PROBLEM DESCRIPTION:
For the entries below, how many lines include the word "README"? Give the figure and nothing more.

RECORDS FOR THE EXERCISE:
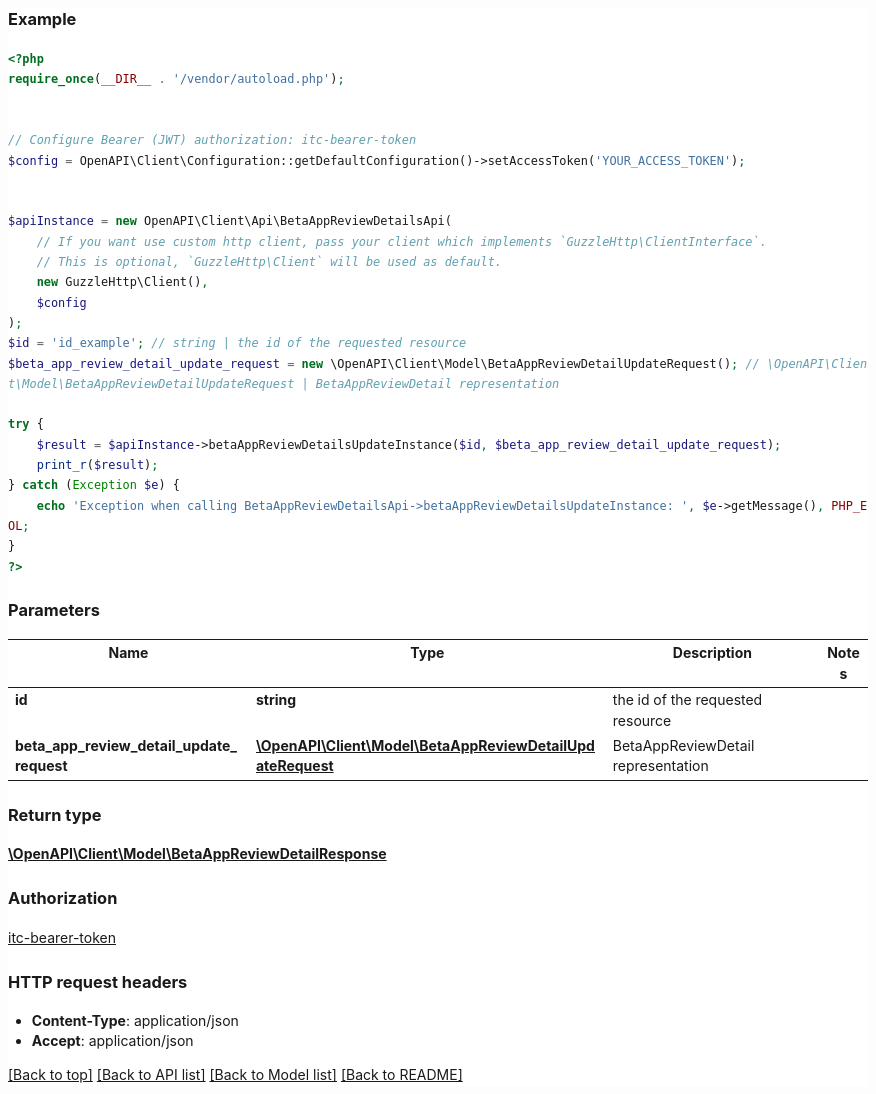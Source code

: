 

### Example

```php
<?php
require_once(__DIR__ . '/vendor/autoload.php');


// Configure Bearer (JWT) authorization: itc-bearer-token
$config = OpenAPI\Client\Configuration::getDefaultConfiguration()->setAccessToken('YOUR_ACCESS_TOKEN');


$apiInstance = new OpenAPI\Client\Api\BetaAppReviewDetailsApi(
    // If you want use custom http client, pass your client which implements `GuzzleHttp\ClientInterface`.
    // This is optional, `GuzzleHttp\Client` will be used as default.
    new GuzzleHttp\Client(),
    $config
);
$id = 'id_example'; // string | the id of the requested resource
$beta_app_review_detail_update_request = new \OpenAPI\Client\Model\BetaAppReviewDetailUpdateRequest(); // \OpenAPI\Client\Model\BetaAppReviewDetailUpdateRequest | BetaAppReviewDetail representation

try {
    $result = $apiInstance->betaAppReviewDetailsUpdateInstance($id, $beta_app_review_detail_update_request);
    print_r($result);
} catch (Exception $e) {
    echo 'Exception when calling BetaAppReviewDetailsApi->betaAppReviewDetailsUpdateInstance: ', $e->getMessage(), PHP_EOL;
}
?>
```

### Parameters


Name | Type | Description  | Notes
------------- | ------------- | ------------- | -------------
 **id** | **string**| the id of the requested resource |
 **beta_app_review_detail_update_request** | [**\OpenAPI\Client\Model\BetaAppReviewDetailUpdateRequest**](../Model/BetaAppReviewDetailUpdateRequest.md)| BetaAppReviewDetail representation |

### Return type

[**\OpenAPI\Client\Model\BetaAppReviewDetailResponse**](../Model/BetaAppReviewDetailResponse.md)

### Authorization

[itc-bearer-token](../../README.md#itc-bearer-token)

### HTTP request headers

- **Content-Type**: application/json
- **Accept**: application/json

[[Back to top]](#) [[Back to API list]](../../README.md#documentation-for-api-endpoints)
[[Back to Model list]](../../README.md#documentation-for-models)
[[Back to README]](../../README.md)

SOLUTION TO THE PROBLEM:
4